Reproduce all records word for word.
---- Recorded information
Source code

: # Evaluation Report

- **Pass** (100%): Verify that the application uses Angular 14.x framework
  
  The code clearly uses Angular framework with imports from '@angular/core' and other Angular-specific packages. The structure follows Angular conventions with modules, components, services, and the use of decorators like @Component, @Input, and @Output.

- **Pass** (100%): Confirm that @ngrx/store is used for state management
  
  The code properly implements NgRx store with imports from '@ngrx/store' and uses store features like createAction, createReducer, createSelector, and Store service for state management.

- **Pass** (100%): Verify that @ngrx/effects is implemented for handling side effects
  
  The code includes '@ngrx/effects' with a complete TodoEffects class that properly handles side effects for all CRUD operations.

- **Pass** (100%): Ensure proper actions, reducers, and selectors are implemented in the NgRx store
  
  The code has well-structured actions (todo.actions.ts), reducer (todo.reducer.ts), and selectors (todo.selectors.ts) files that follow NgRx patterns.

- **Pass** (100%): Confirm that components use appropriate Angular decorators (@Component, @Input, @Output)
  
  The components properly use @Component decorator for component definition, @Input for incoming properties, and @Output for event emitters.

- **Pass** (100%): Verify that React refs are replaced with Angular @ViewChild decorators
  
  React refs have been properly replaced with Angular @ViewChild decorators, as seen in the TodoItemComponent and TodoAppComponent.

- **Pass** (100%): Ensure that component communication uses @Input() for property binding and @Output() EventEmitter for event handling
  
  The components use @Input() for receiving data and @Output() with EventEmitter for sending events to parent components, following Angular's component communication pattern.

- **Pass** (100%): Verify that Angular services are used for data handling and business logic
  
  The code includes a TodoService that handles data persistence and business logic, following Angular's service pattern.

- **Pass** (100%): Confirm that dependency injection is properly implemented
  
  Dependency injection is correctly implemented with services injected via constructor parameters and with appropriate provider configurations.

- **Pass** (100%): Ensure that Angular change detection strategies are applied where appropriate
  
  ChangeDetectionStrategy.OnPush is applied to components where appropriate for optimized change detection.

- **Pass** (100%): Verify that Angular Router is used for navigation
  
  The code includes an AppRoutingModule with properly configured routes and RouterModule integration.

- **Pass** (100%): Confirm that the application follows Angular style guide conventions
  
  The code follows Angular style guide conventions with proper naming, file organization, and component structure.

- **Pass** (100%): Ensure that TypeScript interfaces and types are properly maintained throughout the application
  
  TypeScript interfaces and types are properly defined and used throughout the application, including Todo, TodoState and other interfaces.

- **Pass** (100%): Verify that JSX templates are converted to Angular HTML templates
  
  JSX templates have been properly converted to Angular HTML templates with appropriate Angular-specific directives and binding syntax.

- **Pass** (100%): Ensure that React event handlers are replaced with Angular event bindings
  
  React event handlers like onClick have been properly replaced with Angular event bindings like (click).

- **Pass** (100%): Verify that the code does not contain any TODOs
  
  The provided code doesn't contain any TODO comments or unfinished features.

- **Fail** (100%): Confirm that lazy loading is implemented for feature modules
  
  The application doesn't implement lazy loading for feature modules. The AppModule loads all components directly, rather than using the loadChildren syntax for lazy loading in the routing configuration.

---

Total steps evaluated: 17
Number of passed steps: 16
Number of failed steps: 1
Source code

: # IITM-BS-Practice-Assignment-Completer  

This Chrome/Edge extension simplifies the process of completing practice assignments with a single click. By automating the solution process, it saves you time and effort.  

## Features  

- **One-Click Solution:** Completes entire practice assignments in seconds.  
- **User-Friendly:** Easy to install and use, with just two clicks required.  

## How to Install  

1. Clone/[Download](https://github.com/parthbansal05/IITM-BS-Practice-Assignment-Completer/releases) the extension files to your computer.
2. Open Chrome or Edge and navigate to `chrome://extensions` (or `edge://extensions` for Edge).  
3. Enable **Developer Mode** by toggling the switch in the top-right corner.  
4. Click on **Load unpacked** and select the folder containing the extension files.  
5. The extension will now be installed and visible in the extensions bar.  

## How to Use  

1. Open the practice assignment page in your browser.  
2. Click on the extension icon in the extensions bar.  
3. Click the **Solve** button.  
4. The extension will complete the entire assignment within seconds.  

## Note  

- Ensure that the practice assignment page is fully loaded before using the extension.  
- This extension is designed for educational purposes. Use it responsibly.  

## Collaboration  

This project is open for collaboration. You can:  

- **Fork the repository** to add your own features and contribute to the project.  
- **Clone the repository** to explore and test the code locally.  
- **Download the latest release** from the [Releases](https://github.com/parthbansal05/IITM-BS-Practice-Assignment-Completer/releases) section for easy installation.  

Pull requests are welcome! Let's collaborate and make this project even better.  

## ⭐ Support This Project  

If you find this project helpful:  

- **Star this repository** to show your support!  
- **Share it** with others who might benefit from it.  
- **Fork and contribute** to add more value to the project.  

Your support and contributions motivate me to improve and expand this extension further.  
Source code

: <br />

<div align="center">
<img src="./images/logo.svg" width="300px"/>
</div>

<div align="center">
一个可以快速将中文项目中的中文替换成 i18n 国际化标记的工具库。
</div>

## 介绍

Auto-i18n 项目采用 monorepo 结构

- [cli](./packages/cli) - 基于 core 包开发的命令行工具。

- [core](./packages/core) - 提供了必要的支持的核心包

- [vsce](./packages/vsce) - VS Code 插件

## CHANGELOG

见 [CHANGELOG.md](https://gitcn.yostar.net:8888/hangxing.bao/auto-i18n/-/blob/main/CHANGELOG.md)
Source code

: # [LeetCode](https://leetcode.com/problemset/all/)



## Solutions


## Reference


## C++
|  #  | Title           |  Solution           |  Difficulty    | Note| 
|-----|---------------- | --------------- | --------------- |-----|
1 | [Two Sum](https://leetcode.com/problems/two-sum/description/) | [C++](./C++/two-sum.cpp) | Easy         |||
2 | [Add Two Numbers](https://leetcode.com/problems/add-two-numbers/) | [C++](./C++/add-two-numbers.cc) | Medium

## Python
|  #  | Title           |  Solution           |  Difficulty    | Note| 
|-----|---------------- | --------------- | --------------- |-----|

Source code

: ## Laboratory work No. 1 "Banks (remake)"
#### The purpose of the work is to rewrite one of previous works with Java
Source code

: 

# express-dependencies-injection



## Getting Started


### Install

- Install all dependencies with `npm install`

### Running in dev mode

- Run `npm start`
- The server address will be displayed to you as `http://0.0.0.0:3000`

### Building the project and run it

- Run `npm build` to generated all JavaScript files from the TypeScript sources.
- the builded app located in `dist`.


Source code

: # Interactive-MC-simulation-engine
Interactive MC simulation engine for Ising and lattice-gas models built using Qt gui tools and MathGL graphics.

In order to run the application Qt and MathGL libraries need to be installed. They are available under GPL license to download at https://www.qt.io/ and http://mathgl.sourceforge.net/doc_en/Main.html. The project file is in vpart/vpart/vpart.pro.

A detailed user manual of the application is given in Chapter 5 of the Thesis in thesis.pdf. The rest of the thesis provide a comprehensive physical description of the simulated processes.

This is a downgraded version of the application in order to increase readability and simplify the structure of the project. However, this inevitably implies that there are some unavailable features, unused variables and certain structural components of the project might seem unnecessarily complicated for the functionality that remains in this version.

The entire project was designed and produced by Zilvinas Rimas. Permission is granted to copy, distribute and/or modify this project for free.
--------
Result of the task:
Source code

: # Evaluation Report

- **Pass** (100%): Verify that the application uses Angular 14.x framework
  
  The code clearly uses Angular framework with imports from '@angular/core' and other Angular-specific packages. The structure follows Angular conventions with modules, components, services, and the use of decorators like @Component, @Input, and @Output.

- **Pass** (100%): Confirm that @ngrx/store is used for state management
  
  The code properly implements NgRx store with imports from '@ngrx/store' and uses store features like createAction, createReducer, createSelector, and Store service for state management.

- **Pass** (100%): Verify that @ngrx/effects is implemented for handling side effects
  
  The code includes '@ngrx/effects' with a complete TodoEffects class that properly handles side effects for all CRUD operations.

- **Pass** (100%): Ensure proper actions, reducers, and selectors are implemented in the NgRx store
  
  The code has well-structured actions (todo.actions.ts), reducer (todo.reducer.ts), and selectors (todo.selectors.ts) files that follow NgRx patterns.

- **Pass** (100%): Confirm that components use appropriate Angular decorators (@Component, @Input, @Output)
  
  The components properly use @Component decorator for component definition, @Input for incoming properties, and @Output for event emitters.

- **Pass** (100%): Verify that React refs are replaced with Angular @ViewChild decorators
  
  React refs have been properly replaced with Angular @ViewChild decorators, as seen in the TodoItemComponent and TodoAppComponent.

- **Pass** (100%): Ensure that component communication uses @Input() for property binding and @Output() EventEmitter for event handling
  
  The components use @Input() for receiving data and @Output() with EventEmitter for sending events to parent components, following Angular's component communication pattern.

- **Pass** (100%): Verify that Angular services are used for data handling and business logic
  
  The code includes a TodoService that handles data persistence and business logic, following Angular's service pattern.

- **Pass** (100%): Confirm that dependency injection is properly implemented
  
  Dependency injection is correctly implemented with services injected via constructor parameters and with appropriate provider configurations.

- **Pass** (100%): Ensure that Angular change detection strategies are applied where appropriate
  
  ChangeDetectionStrategy.OnPush is applied to components where appropriate for optimized change detection.

- **Pass** (100%): Verify that Angular Router is used for navigation
  
  The code includes an AppRoutingModule with properly configured routes and RouterModule integration.

- **Pass** (100%): Confirm that the application follows Angular style guide conventions
  
  The code follows Angular style guide conventions with proper naming, file organization, and component structure.

- **Pass** (100%): Ensure that TypeScript interfaces and types are properly maintained throughout the application
  
  TypeScript interfaces and types are properly defined and used throughout the application, including Todo, TodoState and other interfaces.

- **Pass** (100%): Verify that JSX templates are converted to Angular HTML templates
  
  JSX templates have been properly converted to Angular HTML templates with appropriate Angular-specific directives and binding syntax.

- **Pass** (100%): Ensure that React event handlers are replaced with Angular event bindings
  
  React event handlers like onClick have been properly replaced with Angular event bindings like (click).

- **Pass** (100%): Verify that the code does not contain any TODOs
  
  The provided code doesn't contain any TODO comments or unfinished features.

- **Fail** (100%): Confirm that lazy loading is implemented for feature modules
  
  The application doesn't implement lazy loading for feature modules. The AppModule loads all components directly, rather than using the loadChildren syntax for lazy loading in the routing configuration.

---

Total steps evaluated: 17
Number of passed steps: 16
Number of failed steps: 1
Source code

: # IITM-BS-Practice-Assignment-Completer  

This Chrome/Edge extension simplifies the process of completing practice assignments with a single click. By automating the solution process, it saves you time and effort.  

## Features  

- **One-Click Solution:** Completes entire practice assignments in seconds.  
- **User-Friendly:** Easy to install and use, with just two clicks required.  

## How to Install  

1. Clone/[Download](https://github.com/parthbansal05/IITM-BS-Practice-Assignment-Completer/releases) the extension files to your computer.
2. Open Chrome or Edge and navigate to `chrome://extensions` (or `edge://extensions` for Edge).  
3. Enable **Developer Mode** by toggling the switch in the top-right corner.  
4. Click on **Load unpacked** and select the folder containing the extension files.  
5. The extension will now be installed and visible in the extensions bar.  

## How to Use  

1. Open the practice assignment page in your browser.  
2. Click on the extension icon in the extensions bar.  
3. Click the **Solve** button.  
4. The extension will complete the entire assignment within seconds.  

## Note  

- Ensure that the practice assignment page is fully loaded before using the extension.  
- This extension is designed for educational purposes. Use it responsibly.  

## Collaboration  

This project is open for collaboration. You can:  

- **Fork the repository** to add your own features and contribute to the project.  
- **Clone the repository** to explore and test the code locally.  
- **Download the latest release** from the [Releases](https://github.com/parthbansal05/IITM-BS-Practice-Assignment-Completer/releases) section for easy installation.  

Pull requests are welcome! Let's collaborate and make this project even better.  

## ⭐ Support This Project  

If you find this project helpful:  

- **Star this repository** to show your support!  
- **Share it** with others who might benefit from it.  
- **Fork and contribute** to add more value to the project.  

Your support and contributions motivate me to improve and expand this extension further.  
Source code

: <br />

<div align="center">
<img src="./images/logo.svg" width="300px"/>
</div>

<div align="center">
一个可以快速将中文项目中的中文替换成 i18n 国际化标记的工具库。
</div>

## 介绍

Auto-i18n 项目采用 monorepo 结构

- [cli](./packages/cli) - 基于 core 包开发的命令行工具。

- [core](./packages/core) - 提供了必要的支持的核心包

- [vsce](./packages/vsce) - VS Code 插件

## CHANGELOG

见 [CHANGELOG.md](https://gitcn.yostar.net:8888/hangxing.bao/auto-i18n/-/blob/main/CHANGELOG.md)
Source code

: # [LeetCode](https://leetcode.com/problemset/all/)



## Solutions


## Reference


## C++
|  #  | Title           |  Solution           |  Difficulty    | Note| 
|-----|---------------- | --------------- | --------------- |-----|
1 | [Two Sum](https://leetcode.com/problems/two-sum/description/) | [C++](./C++/two-sum.cpp) | Easy         |||
2 | [Add Two Numbers](https://leetcode.com/problems/add-two-numbers/) | [C++](./C++/add-two-numbers.cc) | Medium

## Python
|  #  | Title           |  Solution           |  Difficulty    | Note| 
|-----|---------------- | --------------- | --------------- |-----|

Source code

: ## Laboratory work No. 1 "Banks (remake)"
#### The purpose of the work is to rewrite one of previous works with Java
Source code

: 

# express-dependencies-injection



## Getting Started


### Install

- Install all dependencies with `npm install`

### Running in dev mode

- Run `npm start`
- The server address will be displayed to you as `http://0.0.0.0:3000`

### Building the project and run it

- Run `npm build` to generated all JavaScript files from the TypeScript sources.
- the builded app located in `dist`.


Source code

: # Interactive-MC-simulation-engine
Interactive MC simulation engine for Ising and lattice-gas models built using Qt gui tools and MathGL graphics.

In order to run the application Qt and MathGL libraries need to be installed. They are available under GPL license to download at https://www.qt.io/ and http://mathgl.sourceforge.net/doc_en/Main.html. The project file is in vpart/vpart/vpart.pro.

A detailed user manual of the application is given in Chapter 5 of the Thesis in thesis.pdf. The rest of the thesis provide a comprehensive physical description of the simulated processes.

This is a downgraded version of the application in order to increase readability and simplify the structure of the project. However, this inevitably implies that there are some unavailable features, unused variables and certain structural components of the project might seem unnecessarily complicated for the functionality that remains in this version.

The entire project was designed and produced by Zilvinas Rimas. Permission is granted to copy, distribute and/or modify this project for free.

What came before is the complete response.